バンクシーの「ザ・ウォールド・オフ・ホテル」に泊まったら・・@ベツレヘム、ヨルダン川西岸パレスチナ
2019年4月、イスラエル旅行の最後に、
ベツレヘムにあるバンクシーが建てたホテル「ザ・ウォールド・オフ・ホテル」の「バンクシールーム」に泊まりました。
自分へのご褒美です!
イスラエル政府がパレスチナとの間に建立した分離壁のすぐ横にあります。
ホテルにはバンクシーのブラックユーモアやメッセージがたくさんありました。
宿泊客しか入れないエリアも含めて、写真でお伝えしますねー。
ウォールド・オフ・ホテルの正面。すぐ右側に素晴らしく頑強な分断壁がある。命名は、アメリカ資本の最高級ホテル、「ウォールドフ・アストリア」のもじり? もとはなんの変哲もないビルだったらしい。そこをステンシルでバルコニーやギリシャ風のフェイク柱を描き、豪華にみせた。

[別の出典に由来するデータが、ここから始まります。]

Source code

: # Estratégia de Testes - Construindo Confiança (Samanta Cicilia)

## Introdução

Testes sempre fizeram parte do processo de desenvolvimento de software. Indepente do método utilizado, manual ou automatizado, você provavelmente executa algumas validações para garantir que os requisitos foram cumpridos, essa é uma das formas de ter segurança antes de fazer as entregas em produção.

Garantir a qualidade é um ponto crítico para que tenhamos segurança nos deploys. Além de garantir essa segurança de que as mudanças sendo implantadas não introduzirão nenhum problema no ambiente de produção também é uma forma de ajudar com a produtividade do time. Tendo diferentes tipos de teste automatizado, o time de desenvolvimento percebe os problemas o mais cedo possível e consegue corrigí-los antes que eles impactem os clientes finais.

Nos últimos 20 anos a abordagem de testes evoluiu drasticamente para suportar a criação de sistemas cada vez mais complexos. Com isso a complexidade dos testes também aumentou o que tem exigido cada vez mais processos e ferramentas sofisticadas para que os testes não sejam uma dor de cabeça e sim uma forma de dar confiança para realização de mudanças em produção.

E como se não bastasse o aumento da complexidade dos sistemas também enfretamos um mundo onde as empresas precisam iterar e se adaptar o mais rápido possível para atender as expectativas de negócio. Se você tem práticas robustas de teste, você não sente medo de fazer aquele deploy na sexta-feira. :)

赤いユニフォームを着たチンパンジーのドアーマンが迎えてくれる。「マダム、お荷物をお持ちします。あら、蓋があいちゃった。まだ新米なもんで、すっんません。にしても素敵な下着をお持ちで。」「失礼な。それ、あたしが着るような下着じゃないよ。」
レセプションには、ロンドン、NY、エルサレムの時間を示す時計。バンクシーネズミが回っている。東京は遠すぎる?
ホテルのコンセプトは20世紀初めのコロニアルスタイル。壁には剥製の動物の頭の代わりにCCTVカメラ。鉄砲の代わりに壁を壊すトンカチとかが並んでる。一番下には、ダイアナ妃とかの記念プレートが。
20世紀のホテルを再現するのに、グランドピアノは欠かせない。天井からは救命マスクをつけたエンジェルたち。ホテルがオープニングした時には、イギリスからの遠隔操作で、エルトン・ジョンがピアノ演奏をしたらしい。
かの有名なバンクシーのストリートアートも金色の額縁に。しかも、花束は本物の花瓶に入っている。
一見、本棚。でも秘密のドア。客室に行くにはこのドアをドロンと抜ける。ちなみに客室数は9つ。ドミトリー形式からジャグジー付き豪華部屋まであります。
客室をつなぐ廊下には、バンクシーらしいセッティングが。「TWO DOGS」! 確かに、イギリスの画家は犬を描くのが好きだからね。
将来的には、ちゃんとバリアフリーにするらしい。でも、コンセプトは壁なのよね〜。
じゃーん、わが「バンクシー・ルーム」。今宵は、どんな夢を見よう?
ルーム・キーは、すぐそこにある分離壁の形をしてます。
テレビのスクリーン、割っちゃったの? いえ。これはテレビのように見えるアート作品で部屋にテレビはありません。わたしらをカメラで面白半分で映すなよ!とパレスチナのおばさん? バンクシーのホテルではお馬鹿でフェイクなテレビ番組なんかみないで、ゆるりと本を読みなさいと諭されます。はい。
だから本ならいっぱい。自由に読んでいい。しかも古本。徹底して1920年代風。
水は大事な資源。ホテルで一回使っただけのタオルを洗うのに、大量の水を使ったりなんかできないよ。イスラエル側から意地悪され、水不足のパレスチナのために、お泊りのお客さんも協力してね。はい。
バンクシーホテルの宣伝文句は、「世界一、眺めの悪いホテル」。これが、二階にあるバンクシールームからみた景色。分離壁のあちらには、イスラエルの近代的な街がどんどん建築されているらしい。壁には世界中からやってきたストリートアーティストの絵。写実的な女性の絵はパレスチナの16歳のヒーロー。
ホテル内には、分離壁についての歴史的な検証をする小さなミュージアムやパレスチナアーティストの作品が紹介されたアートギャラリーがあります。ユダヤ人も来ていました。
ホテルのブレックファースト。フムスやらやわらかいパンやらのパレスチナ料理。ユダヤの料理に似てるんだよね。美味しかったわ〜。
ロビーからみえる「最悪」の眺め。壁のせいで日照時間はとても短いけど、ストリートアートがエネルギーをだしてる。
16日間の旅おしまい。よく歩いてヘトヘトだけどいっぱい学んだし、実に楽しかった〜。明日はロンドンへ帰ります。